C-537/16 Garlsson Real Estate e.a.

Contentverzamelaar

C-537/16 Garlsson Real Estate e.a.

Prejudiciële hofzaak

Zie bijlage rechts voor de verwijzingsuitspraak en klik hier voor het volledige dossier van het Hof van Justitie.

Termijnen: Motivering departement:   16 december 2016
Concept schriftelijke opmerkingen:       2 januari 2017
Schriftelijke opmerkingen:                   2 februari 2017

Trefwoorden: strafrecht; ne bis in idem; marktmanipulatie

Onderwerp: - EVRM artikel 4 van Protocol nr. 7 en handvest grondrechten artikel 50 (ne bis in idem)

Verzoekende partijen worden in een administratieve procedure beboet wegens door verweerster (ITA vennootschaps- en beursAut – ‘Consob’) vastgestelde onrechtmatige marktmanipulatie. Verweerster constateerde dat het abnormale koersverloop van de aandelen van RCS Mediagroup het gevolg was van manipulatie van het publiek en doelbewust onttrekking van die activiteit aan het zicht van verweerster. Verzoeksters vechten de boete aan die in eerste aanleg wordt verminderd. Tegen die beslissing stellen alle partijen beroep in cassatie in. Tegelijkertijd wordt tegen één van de verweerders (directeur van verzoekster) een strafzaak ingeleid voor dezelfde feiten als hem in de administratieve procedure wordt verweten. Hij krijgt een straf opgelegd van vier jaar en zes maanden opsluiting na een zogenoemd “patteggiamento”-vonnis (uitspraak die tot stand is gekomen via een transactieprocedure en die naar ITA recht is gelijkgesteld met een vonnis inhoudende een strafrechtelijke veroordeling). Deze uitspraak is inmiddels onherroepelijk geworden. De straf is wegens de keuze voor genoemde procedure teruggebracht tot drie jaar en vervolgens is hem wettelijk gratie verleend. De (vele) bijkomende straffen blijven wel (voor drie jaar) van kracht.

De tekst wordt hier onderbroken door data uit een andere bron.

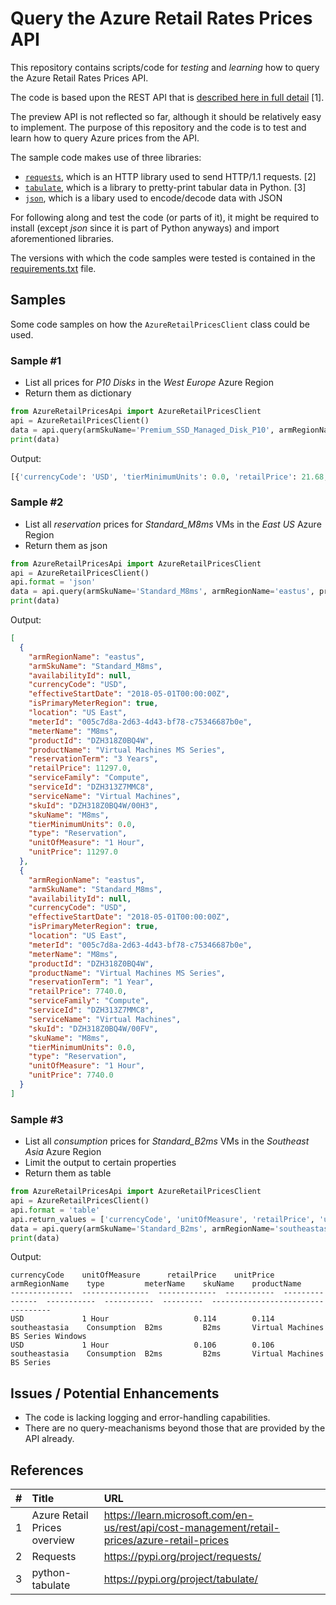 # Query the Azure Retail Rates Prices API
This repository contains scripts/code for *testing* and *learning* how to query the Azure Retail Rates Prices API.

The code is based upon the REST API that is [described here in full detail](https://learn.microsoft.com/en-us/rest/api/cost-management/retail-prices/azure-retail-prices) [1].

The preview API is not reflected so far, although it should be relatively easy to implement. The purpose of this repository and the code is to test and learn how to query Azure prices from the API.

The sample code makes use of three libraries:
- [`requests`](https://pypi.org/project/requests/), which is an HTTP library used to send HTTP/1.1 requests. [2]
- [`tabulate`](https://pypi.org/project/tabulate/), which is a library to pretty-print tabular data in Python. [3]
- [`json`](https://docs.python.org/3/library/json.html#module-json), which is a libary used to encode/decode data with JSON

For following along and test the code (or parts of it), it might be required to install (except _json_ since it is part of Python anyways) and import aforementioned libraries. 

The versions with which the code samples were tested is contained in the [requirements.txt](requirements.txt) file.

## Samples

Some code samples on how the `AzureRetailPricesClient` class could be used.

### Sample #1

- List all prices for _P10 Disks_ in the _West Europe_ Azure Region
- Return them as dictionary

```python
from AzureRetailPricesApi import AzureRetailPricesClient
api = AzureRetailPricesClient()
data = api.query(armSkuName='Premium_SSD_Managed_Disk_P10', armRegionName='westeurope')
print(data)
```

Output:

```python
[{'currencyCode': 'USD', 'tierMinimumUnits': 0.0, 'retailPrice': 21.68, 'unitPrice': 21.68, 'armRegionName': 'westeurope', 'location': 'EU West', 'effectiveStartDate': '2018-05-01T00:00:00Z', 'meterId': '137d3f72-fe0e-4a78-b5d0-92d704aa3cac', 'meterName': 'P10 LRS Disk', 'productId': 'DZH318Z0BP04', 'skuId': 'DZH318Z0BP04/0080', 'availabilityId': None, 'productName': 'Premium SSD Managed Disks', 'skuName': 'P10 LRS', 'serviceName': 'Storage', 'serviceId': 'DZH317F1HKN0', 'serviceFamily': 'Storage', 'unitOfMeasure': '1/Month', 'type': 'Consumption', 'isPrimaryMeterRegion': True, 'armSkuName': 'Premium_SSD_Managed_Disk_P10'}, ...] 
```

### Sample #2

- List all _reservation_ prices for _Standard_M8ms_ VMs in the _East US_ Azure Region
- Return them as json

```python
from AzureRetailPricesApi import AzureRetailPricesClient
api = AzureRetailPricesClient()
api.format = 'json'
data = api.query(armSkuName='Standard_M8ms', armRegionName='eastus', priceType='Reservation')
print(data)
```

Output:

```json
[
  {
    "armRegionName": "eastus",
    "armSkuName": "Standard_M8ms",
    "availabilityId": null,
    "currencyCode": "USD",
    "effectiveStartDate": "2018-05-01T00:00:00Z",
    "isPrimaryMeterRegion": true,
    "location": "US East",
    "meterId": "005c7d8a-2d63-4d43-bf78-c75346687b0e",
    "meterName": "M8ms",
    "productId": "DZH318Z0BQ4W",
    "productName": "Virtual Machines MS Series",
    "reservationTerm": "3 Years",
    "retailPrice": 11297.0,
    "serviceFamily": "Compute",
    "serviceId": "DZH313Z7MMC8",
    "serviceName": "Virtual Machines",
    "skuId": "DZH318Z0BQ4W/00H3",
    "skuName": "M8ms",
    "tierMinimumUnits": 0.0,
    "type": "Reservation",
    "unitOfMeasure": "1 Hour",
    "unitPrice": 11297.0
  },
  {
    "armRegionName": "eastus",
    "armSkuName": "Standard_M8ms",
    "availabilityId": null,
    "currencyCode": "USD",
    "effectiveStartDate": "2018-05-01T00:00:00Z",
    "isPrimaryMeterRegion": true,
    "location": "US East",
    "meterId": "005c7d8a-2d63-4d43-bf78-c75346687b0e",
    "meterName": "M8ms",
    "productId": "DZH318Z0BQ4W",
    "productName": "Virtual Machines MS Series",
    "reservationTerm": "1 Year",
    "retailPrice": 7740.0,
    "serviceFamily": "Compute",
    "serviceId": "DZH313Z7MMC8",
    "serviceName": "Virtual Machines",
    "skuId": "DZH318Z0BQ4W/00FV",
    "skuName": "M8ms",
    "tierMinimumUnits": 0.0,
    "type": "Reservation",
    "unitOfMeasure": "1 Hour",
    "unitPrice": 7740.0
  }
]
```

### Sample #3

- List all _consumption_ prices for _Standard_B2ms_ VMs in the _Southeast Asia_ Azure Region
- Limit the output to certain properties
- Return them as table

```python
from AzureRetailPricesApi import AzureRetailPricesClient
api = AzureRetailPricesClient()
api.format = 'table'
api.return_values = ['currencyCode', 'unitOfMeasure', 'retailPrice', 'unitPrice', 'armRegionName', 'type', 'meterName', 'skuName', 'productName']
data = api.query(armSkuName='Standard_B2ms', armRegionName='southeastasia', priceType='Consumption', serviceFamily='Compute')
print(data)
```

Output:

```text
currencyCode    unitOfMeasure      retailPrice    unitPrice  armRegionName    type         meterName    skuName    productName
--------------  ---------------  -------------  -----------  ---------------  -----------  -----------  ---------  ----------------------------------
USD             1 Hour                   0.114        0.114  southeastasia    Consumption  B2ms         B2ms       Virtual Machines BS Series Windows
USD             1 Hour                   0.106        0.106  southeastasia    Consumption  B2ms         B2ms       Virtual Machines BS Series
```

## Issues / Potential Enhancements

- The code is lacking logging and error-handling capabilities.
- There are no query-meachanisms beyond those that are provided by the API already. 

## References

| #    | Title                        | URL                                                                                          |
| :--- | :---                         | :---                                                                                         |
| 1    | Azure Retail Prices overview | https://learn.microsoft.com/en-us/rest/api/cost-management/retail-prices/azure-retail-prices |
| 2    | Requests                     | https://pypi.org/project/requests/                                                           |
| 3    | python-tabulate              | https://pypi.org/project/tabulate/                                                           |
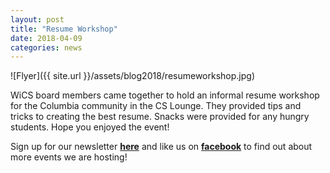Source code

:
 ```yaml
---
layout: post
title: "Resume Workshop"
date: 2018-04-09
categories: news
---
```


![Flyer]({{ site.url }}/assets/blog2018/resumeworkshop.jpg)

WiCS board members came together to hold an informal resume workshop for the Columbia community in the CS Lounge. They provided tips and tricks to creating the best resume. Snacks were provided for any hungry students. Hope you enjoyed the event!

Sign up for our newsletter [**here**][mailinglist] and like us on [**facebook**][facebook] to find out about more events we are hosting!


[mailinglist]: http://columbia.us9.list-manage.com/subscribe?u=4c6a1c710f8ab9cce10272368&id=593b5faa43
[facebook]:https://www.facebook.com/CUWICS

De verwijzende ITA cassatierechter legt een vraag voor aan het Constitutioneel Hof over de grondwettigheid van het wetsartikel waarin zowel een strafrechtelijke als een bestuursrechtelijke straf wordt opgelegd (zijnde in strijd met het ne bis in idem-beginsel in het EVRM), maar die vraag wordt wegens onduidelijkheid niet-ontvankelijk verklaard. Dat Hof voegt toe dat de verwijzende rechter de complexe kwestie had moeten beslechten betreffende het verband dat bestaat tussen het aan het EVRM ontleende begrip „ne bis in idem”, zoals dit door het EHRM wordt uitgelegd, en het begrip “ne bis in idem” dat inzake marktmisbruik aan het EUrecht wordt ontleend, met name de vraag of dit laatste begrip, zoals het in het EUrecht is vastgesteld, rechtstreeks toepasselijk is in de interne rechtsorde van een lidstaat. De verwijzende rechter ziet zich dan ook genoodzaakt het HvJEU de volgende vragen voor te leggent:

[1] Staat artikel 50 van het Handvest voor de grondrechten van de Europese Unie, zoals dit artikel wordt uitgelegd tegen de achtergrond van artikel 4 van Protocol nr. 7 bij het Europese Verdrag voor de rechten van de mens en de fundamentele vrijheden, van de desbetreffende rechtspraak van het Europese Hof voor de rechten van de mens en van de relevante nationale wettelijke regeling, in de weg aan de inleiding van een administratieve procedure betreffende een feit (strafbare marktmanipulatie) waarvoor de betrokken justitiabele strafrechtelijk reeds onherroepelijk is veroordeeld?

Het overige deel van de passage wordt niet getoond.